VogelProfessor Vogel, Annenberg School

Amos Vogel, professor emeritus in the Annenberg School for Communication, passed away April 24 in New York City; he was 91.

Professor Vogel had a significant impact on the film industry. He is noted for transforming the New York film culture in the 1940s. In 1947 he opened Cinema 16, an art film house in New York that exposed a new generation to international fare. Marking its 50th anniversary, he also co-founded the New York Film Festival, which he ran until 1968. He was also a film consultant and program director of the National Public Television Conference in 1973.

That same year, he came to Penn as the director of film at the Annenberg Center. Professor Vogel was appointed professor in 1976 and taught various film studies courses. He became emeritus in 1991.

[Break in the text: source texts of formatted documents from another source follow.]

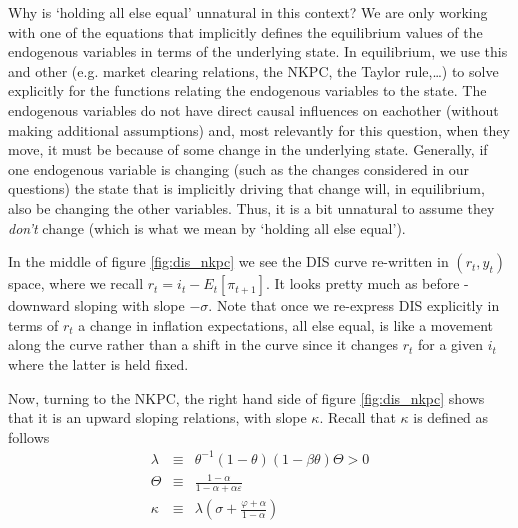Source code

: \documentclass[authoryear,11pt]{elsarticle}
\begin{document}
Why is `holding all else equal' unnatural in this context? We are only working with one of the equations that implicitly defines the equilibrium values of the endogenous variables in terms of the underlying state. In equilibrium, we use this and other (e.g. market clearing relations, the NKPC, the Taylor rule,\ldots) to solve explicitly for the functions relating the endogenous variables to the state. The endogenous variables do not have direct causal influences on eachother (without making additional assumptions) and, most relevantly for this question, when they move, it must be because of some change in the underlying state. Generally, if one endogenous variable is changing (such as the changes considered in our questions) the state that is implicitly driving that change will, in equilibrium, also be changing the other variables. Thus, it is a bit unnatural to assume they \emph{don't} change (which is what we mean by `holding all else equal').

In the middle of figure \ref{fig:dis_nkpc} we see the DIS curve re-written in $(r_{t},y_{t})$ space, where we recall $r_{t} = i_{t} - E_{t}[\pi_{t+1}]$. It looks pretty much as before - downward sloping with slope $-\sigma$. Note that once we re-express DIS explicitly in terms of $r_{t}$ a change in inflation expectations, all else equal, is like a movement along the curve rather than a shift in the curve since it changes $r_{t}$ for a given $i_{t}$ where the latter is held fixed.

Now, turning to the NKPC, the right hand side of figure \ref{fig:dis_nkpc} shows that it is an upward sloping relations, with slope $\kappa$. Recall that $\kappa$ is defined as follows
\begin{eqnarray*}
\lambda 			&\equiv& 	\theta^{-1}(1-\theta)(1-\beta\theta)\Theta > 0 \\
\Theta 			&\equiv& 	\frac{1-\alpha}{1-\alpha + \alpha \varepsilon} \\
\kappa			&\equiv&	\lambda \left(\sigma + \frac{\varphi + \alpha}{1-\alpha}  \right)
\end{eqnarray*}
\end{document}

“By the time Amos Vogel joined the Annenberg faculty he had already transformed the worldview of film as an art form,” said Dr. Robert Able, Gr’84, who was a teaching assistant with Professor Vogel and is the owner of Modern Gallery in Philadelphia. “At the Annenberg School, Amos became a major contributor to the cutting-edge scholarly investigation of visual communication. He trained a whole generation of students to understand the formal aspects of ‘film language’ and screened hundreds of important, but neglected films at his Annenberg Cinematheque. Above all, Amos was a kind, compassionate and generous man whose life and work were transformative for all those who surrounded him.”

Professor Vogel authored of Film as a Subversive Art and the children’s book, How Little Lori Visited Times Square, illustrated by Maurice Sendak.

Born in Vienna, Austria, Professor Vogel escaped the Nazis and immigrated to America. He earned a bachelor’s degree in economics and political science from the New School of Social Research in New York City in 1949.

Professor Vogel is survived by his sons, Loring and Steven; and four grandchildren. His wife, Marcia, died in 2009.